— Your instructions —
Where does the string "Allow" occur in the entries below? Copy every line where it does.

--- START ---

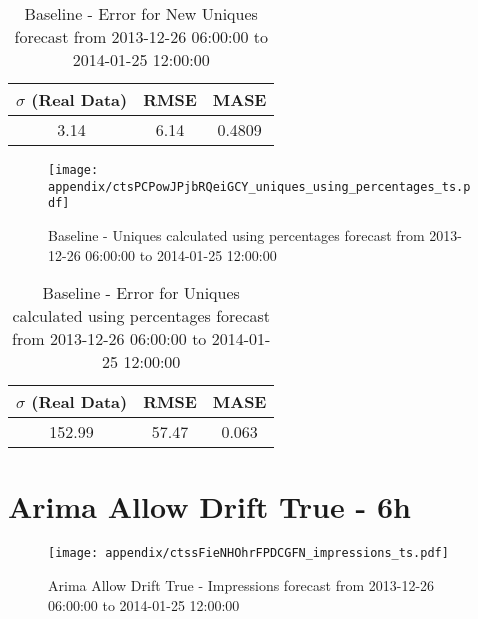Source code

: \begin{table}[H]
\centering
\footnotesize
\begin{tabular}{ccc}
$\sigma$ (Real Data) & RMSE & MASE   \\ \hline
3.14 & 6.14 & 0.4809 \\
\end{tabular}

\vspace{0.5cm}

\caption[]{
Baseline - Error for New Uniques forecast from 2013-12-26 06:00:00 to 2014-01-25 12:00:00}
\end{table}

\begin{figure}[H] \begin{center} \leavevmode
\texttt{[image: appendix/ctsPCPowJPjbRQeiGCY\_uniques\_using\_percentages\_ts.pdf]} \caption[]{
Baseline - Uniques calculated using percentages forecast from 2013-12-26 06:00:00 to 2014-01-25 12:00:00} \label{fig:appendix/ctsPCPowJPjbRQeiGCY_uniques_using_percentages_ts.pdf} \end{center}
\end{figure}

\begin{table}[H]
\centering
\footnotesize
\begin{tabular}{ccc}
$\sigma$ (Real Data) & RMSE & MASE   \\ \hline
152.99 & 57.47 & 0.063 \\
\end{tabular}

\vspace{0.5cm}

\caption[]{
Baseline - Error for Uniques calculated using percentages forecast from 2013-12-26 06:00:00 to 2014-01-25 12:00:00}
\end{table}

\section{Arima Allow Drift True - 6h}
\begin{figure}[H] \begin{center} \leavevmode
\texttt{[image: appendix/ctssFieNHOhrFPDCGFN\_impressions\_ts.pdf]} \caption[]{
Arima Allow Drift True - Impressions forecast from 2013-12-26 06:00:00 to 2014-01-25 12:00:00} \label{fig:appendix/ctssFieNHOhrFPDCGFN_impressions_ts.pdf} \end{center}
\end{figure}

--- END ---

— Solved exercise —
\section{Arima Allow Drift True - 6h}
Arima Allow Drift True - Impressions forecast from 2013-12-26 06:00:00 to 2014-01-25 12:00:00} \label{fig:appendix/ctssFieNHOhrFPDCGFN_impressions_ts.pdf} \end{center}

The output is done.